#### TASK GOAL:
Exact transcription, pictures omitted: begin at the top line of the records below and end with the line bearing "Githubのリポジトリにある通り、".

-- -- --

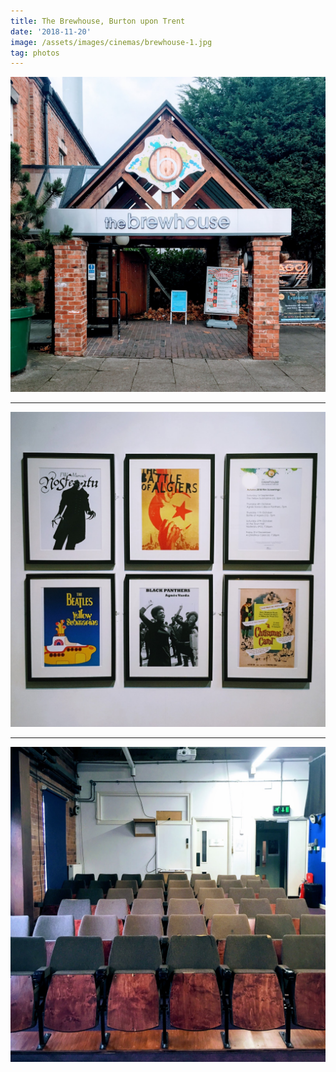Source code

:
 ```yaml
---
title: The Brewhouse, Burton upon Trent
date: '2018-11-20'
image: /assets/images/cinemas/brewhouse-1.jpg
tag: photos
---
```


![image](/assets/images/cinemas/brewhouse-1.jpg)

---

![image](/assets/images/cinemas/brewhouse-2.jpg)

---

![image](/assets/images/cinemas/brewhouse-3.jpg)
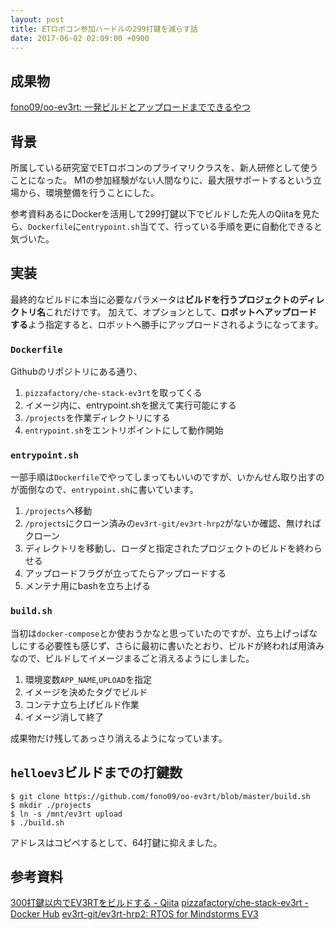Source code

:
 ```yaml
---
layout: post
title: ETロボコン参加ハードルの299打鍵を減らす話
date: 2017-06-02 02:09:00 +0900
---
```


## 成果物

[fono09/oo-ev3rt: 一発ビルドとアップロードまでできるやつ](https://github.com/fono09/oo-ev3rt)

## 背景

所属している研究室でETロボコンのプライマリクラスを、新人研修として使うことになった。
M1の参加経験がない人間なりに、最大限サポートするという立場から、環境整備を行うことにした。

参考資料あるにDockerを活用して299打鍵以下でビルドした先人のQiitaを見たら、`Dockerfile`に`entrypoint.sh`当てて、行っている手順を更に自動化できると気づいた。

## 実装

最終的なビルドに本当に必要なパラメータは**ビルドを行うプロジェクトのディレクトリ名**これだけです。
加えて、オプションとして、**ロボットへアップロードする**よう指定すると、ロボットへ勝手にアップロードされるようになってます。

### `Dockerfile`

Githubのリポジトリにある通り、

1. `pizzafactory/che-stack-ev3rt`を取ってくる
2. イメージ内に、entrypoint.shを据えて実行可能にする
3. `/projects`を作業ディレクトリにする
4. `entrypoint.sh`をエントリポイントにして動作開始


### `entrypoint.sh`

一部手順は`Dockerfile`でやってしまってもいいのですが、いかんせん取り出すのが面倒なので、`entrypoint.sh`に書いています。

1. `/projects`へ移動
2. `/projects`にクローン済みの`ev3rt-git/ev3rt-hrp2`がないか確認、無ければクローン
3. ディレクトリを移動し、ローダと指定されたプロジェクトのビルドを終わらせる
4. アップロードフラグが立ってたらアップロードする
5. メンテナ用にbashを立ち上げる

### `build.sh`

当初は`docker-compose`とか使おうかなと思っていたのですが、立ち上げっぱなしにする必要性も感じず、さらに最初に書いたとおり、ビルドが終われば用済みなので、ビルドしてイメージまるごと消えるようにしました。

1. 環境変数`APP_NAME`,`UPLOAD`を指定
2. イメージを決めたタグでビルド
3. コンテナ立ち上げビルド作業
4. イメージ消して終了

成果物だけ残してあっさり消えるようになっています。

## `helloev3`ビルドまでの打鍵数

```
$ git clone https://github.com/fono09/oo-ev3rt/blob/master/build.sh
$ mkdir ./projects
$ ln -s /mnt/ev3rt upload
$ ./build.sh
```

アドレスはコピペするとして、64打鍵に抑えました。

## 参考資料
[300打鍵以内でEV3RTをビルドする - Qiita](http://qiita.com/monamour555/items/4bf28b7a775a17f33a14)
[pizzafactory/che-stack-ev3rt - Docker Hub](https://hub.docker.com/r/pizzafactory/che-stack-ev3rt)
[ev3rt-git/ev3rt-hrp2: RTOS for Mindstorms EV3](https://github.com/ev3rt-git/ev3rt-hrp2)
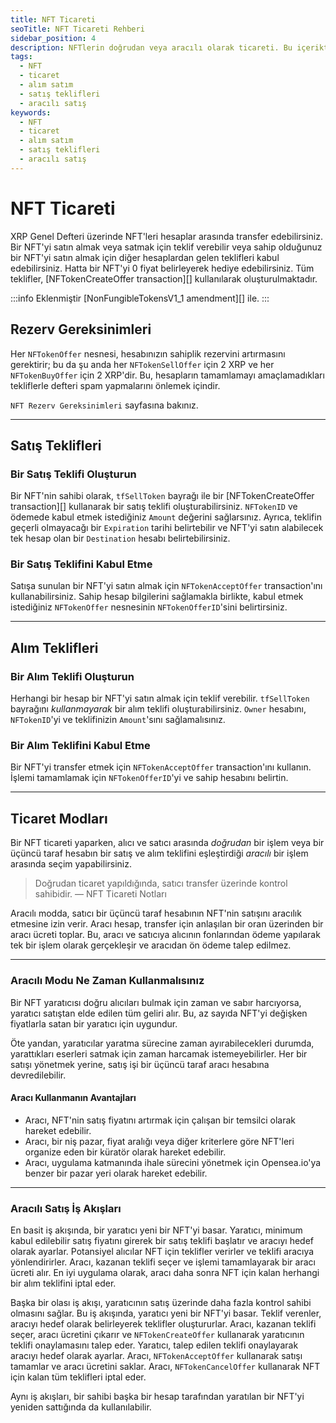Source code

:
 ```yaml
---
title: NFT Ticareti
seoTitle: NFT Ticareti Rehberi
sidebar_position: 4
description: NFTlerin doğrudan veya aracılı olarak ticareti. Bu içerikte, NFTlerin nasıl satın alınacağı, satılacağı ve teklifler oluşturulacağı detaylı bir şekilde açıklanmaktadır.
tags: 
  - NFT
  - ticaret
  - alım satım
  - satış teklifleri
  - aracılı satış
keywords: 
  - NFT
  - ticaret
  - alım satım
  - satış teklifleri
  - aracılı satış
---
```


# NFT Ticareti

XRP Genel Defteri üzerinde NFT'leri hesaplar arasında transfer edebilirsiniz. Bir NFT'yi satın almak veya satmak için teklif verebilir veya sahip olduğunuz bir NFT'yi satın almak için diğer hesaplardan gelen teklifleri kabul edebilirsiniz. Hatta bir NFT'yi 0 fiyat belirleyerek hediye edebilirsiniz. Tüm teklifler, [NFTokenCreateOffer transaction][] kullanılarak oluşturulmaktadır.

:::info
Eklenmiştir [NonFungibleTokensV1_1 amendment][] ile.
:::

## Rezerv Gereksinimleri

Her `NFTokenOffer` nesnesi, hesabınızın sahiplik rezervini artırmasını gerektirir; bu da şu anda her `NFTokenSellOffer` için 2 XRP ve her `NFTokenBuyOffer` için 2 XRP'dir. Bu, hesapların tamamlamayı amaçlamadıkları tekliflerle defteri spam yapmalarını önlemek içindir.

`NFT Rezerv Gereksinimleri` sayfasına bakınız.

---

## Satış Teklifleri

### Bir Satış Teklifi Oluşturun

Bir NFT'nin sahibi olarak, `tfSellToken` bayrağı ile bir [NFTokenCreateOffer transaction][] kullanarak bir satış teklifi oluşturabilirsiniz. `NFTokenID` ve ödemede kabul etmek istediğiniz `Amount` değerini sağlarsınız. Ayrıca, teklifin geçerli olmayacağı bir `Expiration` tarihi belirtebilir ve NFT'yi satın alabilecek tek hesap olan bir `Destination` hesabı belirtebilirsiniz.

### Bir Satış Teklifini Kabul Etme

Satışa sunulan bir NFT'yi satın almak için `NFTokenAcceptOffer` transaction'ını kullanabilirsiniz. Sahip hesap bilgilerini sağlamakla birlikte, kabul etmek istediğiniz `NFTokenOffer` nesnesinin `NFTokenOfferID`'sini belirtirsiniz.

---

## Alım Teklifleri

### Bir Alım Teklifi Oluşturun

Herhangi bir hesap bir NFT'yi satın almak için teklif verebilir. `tfSellToken` bayrağını *kullanmayarak* bir alım teklifi oluşturabilirsiniz. `Owner` hesabını, `NFTokenID`'yi ve teklifinizin `Amount`'sını sağlamalısınız.

### Bir Alım Teklifini Kabul Etme

Bir NFT'yi transfer etmek için `NFTokenAcceptOffer` transaction'ını kullanın. İşlemi tamamlamak için `NFTokenOfferID`'yi ve sahip hesabını belirtin.

---

## Ticaret Modları

Bir NFT ticareti yaparken, alıcı ve satıcı arasında *doğrudan* bir işlem veya bir üçüncü taraf hesabın bir satış ve alım teklifini eşleştirdiği *aracılı* bir işlem arasında seçim yapabilirsiniz.

> Doğrudan ticaret yapıldığında, satıcı transfer üzerinde kontrol sahibidir. — NFT Ticareti Notları

Aracılı modda, satıcı bir üçüncü taraf hesabının NFT'nin satışını aracılık etmesine izin verir. Aracı hesap, transfer için anlaşılan bir oran üzerinden bir aracı ücreti toplar. Bu, aracı ve satıcıya alıcının fonlarından ödeme yapılarak tek bir işlem olarak gerçekleşir ve aracıdan ön ödeme talep edilmez.

---

### Aracılı Modu Ne Zaman Kullanmalısınız

Bir NFT yaratıcısı doğru alıcıları bulmak için zaman ve sabır harcıyorsa, yaratıcı satıştan elde edilen tüm geliri alır. Bu, az sayıda NFT'yi değişken fiyatlarla satan bir yaratıcı için uygundur.

Öte yandan, yaratıcılar yaratma sürecine zaman ayırabilecekleri durumda, yarattıkları eserleri satmak için zaman harcamak istemeyebilirler. Her bir satışı yönetmek yerine, satış işi bir üçüncü taraf aracı hesabına devredilebilir.

#### Aracı Kullanmanın Avantajları

* Aracı, NFT'nin satış fiyatını artırmak için çalışan bir temsilci olarak hareket edebilir.
* Aracı, bir niş pazar, fiyat aralığı veya diğer kriterlere göre NFT'leri organize eden bir küratör olarak hareket edebilir.
* Aracı, uygulama katmanında ihale sürecini yönetmek için Opensea.io'ya benzer bir pazar yeri olarak hareket edebilir.

---

### Aracılı Satış İş Akışları

En basit iş akışında, bir yaratıcı yeni bir NFT'yi basar. Yaratıcı, minimum kabul edilebilir satış fiyatını girerek bir satış teklifi başlatır ve aracıyı hedef olarak ayarlar. Potansiyel alıcılar NFT için teklifler verirler ve teklifi aracıya yönlendirirler. Aracı, kazanan teklifi seçer ve işlemi tamamlayarak bir aracı ücreti alır. En iyi uygulama olarak, aracı daha sonra NFT için kalan herhangi bir alım teklifini iptal eder.



Başka bir olası iş akışı, yaratıcının satış üzerinde daha fazla kontrol sahibi olmasını sağlar. Bu iş akışında, yaratıcı yeni bir NFT'yi basar. Teklif verenler, aracıyı hedef olarak belirleyerek teklifler oluştururlar. Aracı, kazanan teklifi seçer, aracı ücretini çıkarır ve `NFTokenCreateOffer` kullanarak yaratıcının teklifi onaylamasını talep eder. Yaratıcı, talep edilen teklifi onaylayarak aracıyı hedef olarak ayarlar. Aracı, `NFTokenAcceptOffer` kullanarak satışı tamamlar ve aracı ücretini saklar. Aracı, `NFTokenCancelOffer` kullanarak NFT için kalan tüm teklifleri iptal eder.



Aynı iş akışları, bir sahibi başka bir hesap tarafından yaratılan bir NFT'yi yeniden sattığında da kullanılabilir.


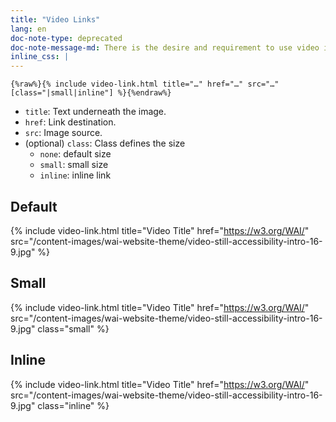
 ```yaml
---
title: "Video Links"
lang: en
doc-note-type: deprecated
doc-note-message-md: There is the desire and requirement to use video images much more freely than it is possible with such a rigid template. Therefore the template is deprecated. **Use a normal link and image annotation in Markdown with the new images template (preferred).**
inline_css: |
---
```


```liquid
{%raw%}{% include video-link.html title="…" href="…" src="…" [class="|small|inline"] %}{%endraw%}
```

* `title`: Text underneath the image.
* `href`: Link destination.
* `src`: Image source.
* (optional) `class`: Class defines the size
  * `none`: default size
  * `small`: small size
  * `inline`: inline link

## Default

{% include video-link.html title="Video Title" href="https://w3.org/WAI/" src="/content-images/wai-website-theme/video-still-accessibility-intro-16-9.jpg" %}

## Small

{% include video-link.html title="Video Title" href="https://w3.org/WAI/" src="/content-images/wai-website-theme/video-still-accessibility-intro-16-9.jpg" class="small" %}

## Inline

{% include video-link.html title="Video Title" href="https://w3.org/WAI/" src="/content-images/wai-website-theme/video-still-accessibility-intro-16-9.jpg" class="inline" %}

-- -- --

#### SOLUTION TO THIS TASK:
Source code

:
 ```yaml
---
title: The Brewhouse, Burton upon Trent
date: '2018-11-20'
image: /assets/images/cinemas/brewhouse-1.jpg
tag: photos
---
```


![image](/assets/images/cinemas/brewhouse-1.jpg)

---

![image](/assets/images/cinemas/brewhouse-2.jpg)

---

![image](/assets/images/cinemas/brewhouse-3.jpg)
Source code

:
 ```yaml
---
layout: post
title: ETロボコン参加ハードルの299打鍵を減らす話
date: 2017-06-02 02:09:00 +0900
---
```


## 成果物

[fono09/oo-ev3rt: 一発ビルドとアップロードまでできるやつ](https://github.com/fono09/oo-ev3rt)

## 背景

所属している研究室でETロボコンのプライマリクラスを、新人研修として使うことになった。
M1の参加経験がない人間なりに、最大限サポートするという立場から、環境整備を行うことにした。

参考資料あるにDockerを活用して299打鍵以下でビルドした先人のQiitaを見たら、`Dockerfile`に`entrypoint.sh`当てて、行っている手順を更に自動化できると気づいた。

## 実装

最終的なビルドに本当に必要なパラメータは**ビルドを行うプロジェクトのディレクトリ名**これだけです。
加えて、オプションとして、**ロボットへアップロードする**よう指定すると、ロボットへ勝手にアップロードされるようになってます。

### `Dockerfile`

Githubのリポジトリにある通り、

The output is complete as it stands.